Pottawattamie County, Iowa wanted to hold an anti-terrorism drill. They spent four months planning it around a scenario wherein anti-immigration white supremacists shoot up a school. And then they had to cancel it, because real white supremacists started making threats.

"Patriot group leaders," the Des Moines Register tells us, "complained the exercise was intended to portray people who legally possess guns and who fight illegal immigration as extremists." Seems fair! Indeed, at least one "patriot group" member was apparently so frustrated with his (or her!) portrayal as an extremist that he (or she!) left "a particularly disturbing voice-mail message" that, in the words of Treynor school district superintendent Kevin Elwood, "basically indicated that... that type of an incident could become a reality in our school district."

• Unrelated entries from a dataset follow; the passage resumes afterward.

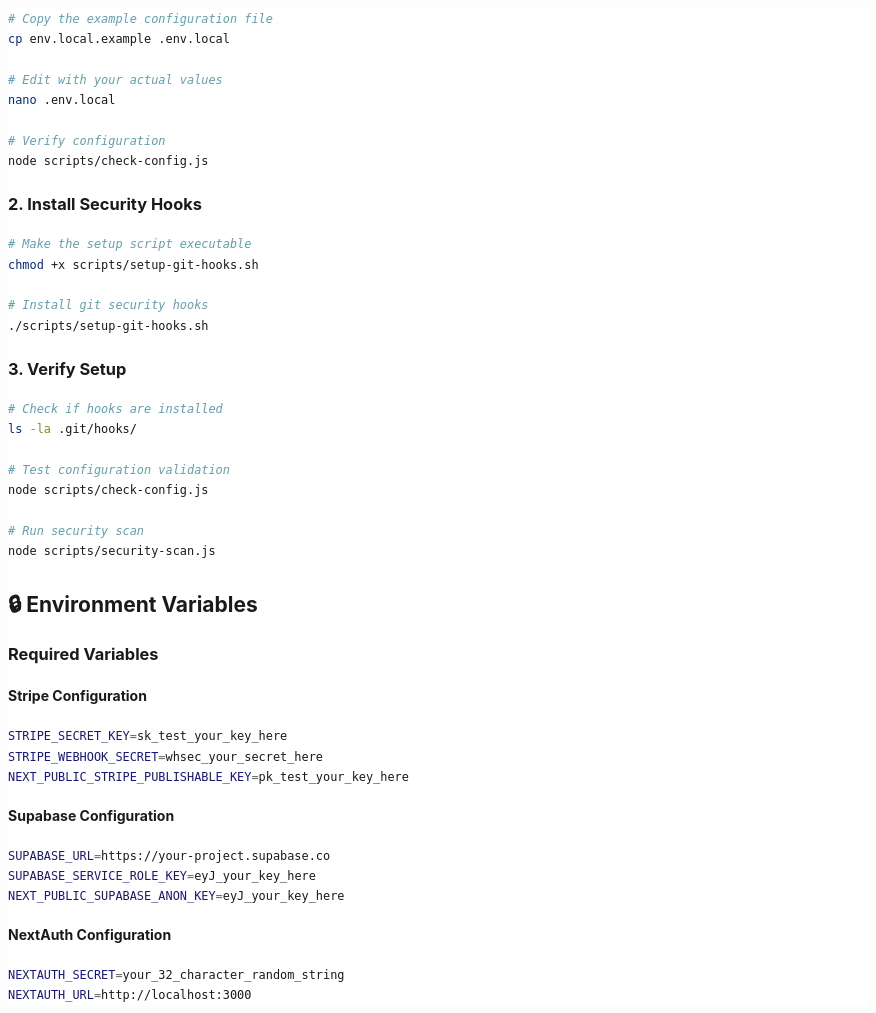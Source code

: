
 ```bash
# Copy the example configuration file
cp env.local.example .env.local

# Edit with your actual values
nano .env.local

# Verify configuration
node scripts/check-config.js
```

### 2. Install Security Hooks

```bash
# Make the setup script executable
chmod +x scripts/setup-git-hooks.sh

# Install git security hooks
./scripts/setup-git-hooks.sh
```

### 3. Verify Setup

```bash
# Check if hooks are installed
ls -la .git/hooks/

# Test configuration validation
node scripts/check-config.js

# Run security scan
node scripts/security-scan.js
```

## 🔒 Environment Variables

### Required Variables

#### Stripe Configuration
```bash
STRIPE_SECRET_KEY=sk_test_your_key_here
STRIPE_WEBHOOK_SECRET=whsec_your_secret_here
NEXT_PUBLIC_STRIPE_PUBLISHABLE_KEY=pk_test_your_key_here
```

#### Supabase Configuration
```bash
SUPABASE_URL=https://your-project.supabase.co
SUPABASE_SERVICE_ROLE_KEY=eyJ_your_key_here
NEXT_PUBLIC_SUPABASE_ANON_KEY=eyJ_your_key_here
```

#### NextAuth Configuration
```bash
NEXTAUTH_SECRET=your_32_character_random_string
NEXTAUTH_URL=http://localhost:3000
```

Well, yes, it's not the smartest move to respond to perceived allegations of extremism with... more extremism. But Iowa Minuteman director Robert Ussery knows what the stakes are: "[Ussery] believes government officials were pursuing a political agenda supporting amnesty for illegal immigrants when they crafted the scenario."

And poor Treynor, Iowa, white population: 918, minority population: 1, remains unprepared for any kind of terrorist attack.

[Des Moines Register; image, of neo-Nazis in Paris, Texas, via AP]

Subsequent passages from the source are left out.